One part of the entries below is wanted: the lines from the one containing "Estamos regulados por" through the one containing "Conservative Clooney: **4,81%**". Write those out exactly and nothing else.
═════ Data section
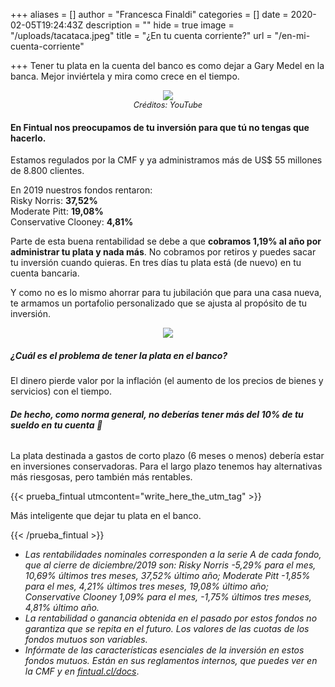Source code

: +++
aliases = []
author = "Francesca Finaldi"
categories = []
date = 2020-02-05T19:24:43Z
description = ""
hide = true
image = "/uploads/tacataca.jpeg"
title = "¿En tu cuenta corriente?"
url = "/en-mi-cuenta-corriente"

+++
Tener tu plata en la cuenta del banco es como dejar a Gary Medel en la banca. Mejor inviértela y mira como crece en el tiempo.

<div style="text-align:center"> <figure> <img src="/uploads/garymedel.jpg"> <figcaption style="display:block;text-align:center;font-size:.8rem"><i>Créditos: YouTube</i></figcaption> </figure> </div>

#### **En Fintual nos preocupamos de tu inversión para que tú no tengas que hacerlo.**

Estamos regulados por la CMF y ya administramos más de US$ 55 millones de 8.800 clientes.

En 2019 nuestros fondos rentaron:  
Risky Norris: **37,52%**  
Moderate Pitt: **19,08%**  
Conservative Clooney: **4,81%**

Parte de esta buena rentabilidad se debe a que **cobramos 1,19% al año por administrar tu plata y nada más**. No cobramos por retiros y puedes sacar tu inversión cuando quieras. En tres días tu plata está (de nuevo) en tu cuenta bancaria.

Y como no es lo mismo ahorrar para tu jubilación que para una casa nueva, te armamos un portafolio personalizado que se ajusta al propósito de tu inversión.

<div style="text-align:center">  
<figure>  
<img src="/uploads/casanueva.png">  
</figure>  
</div>

##### **¿Cuál es el problema de tener la plata en el banco?**

El dinero pierde valor por la inflación (el aumento de los precios de bienes y servicios) con el tiempo.

###### **De hecho, como norma general, no deberías tener más del 10% de tu sueldo en tu cuenta 👀**

La plata destinada a gastos de corto plazo (6 meses o menos) debería estar en inversiones conservadoras. Para el largo plazo tenemos hay alternativas más riesgosas, pero también más rentables.

{{< prueba_fintual utmcontent="write_here_the_utm_tag" >}}

Más inteligente que dejar tu plata en el banco.

{{< /prueba_fintual >}}

* _Las rentabilidades nominales corresponden a la serie A de cada fondo, que al cierre de diciembre/2019 son: Risky Norris -5,29% para el mes, 10,69% últimos tres meses, 37,52% último año; Moderate Pitt -1,85% para el mes, 4,21% últimos tres meses, 19,08% último año; Conservative Clooney 1,09% para el mes, -1,75% últimos tres meses, 4,81% último año._
* _La rentabilidad o ganancia obtenida en el pasado por estos fondos no garantiza que se repita en el futuro. Los valores de las cuotas de los fondos mutuos son variables._
* _Infórmate de las características esenciales de la inversión en estos fondos mutuos. Están en sus reglamentos internos, que puedes ver en la CMF y en_ [_fintual.cl/docs_](http://fintual.cl/docs).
══════════
■ Solution to this exercise:
Estamos regulados por la CMF y ya administramos más de US$ 55 millones de 8.800 clientes.

En 2019 nuestros fondos rentaron:  
Risky Norris: **37,52%**  
Moderate Pitt: **19,08%**  
Conservative Clooney: **4,81%**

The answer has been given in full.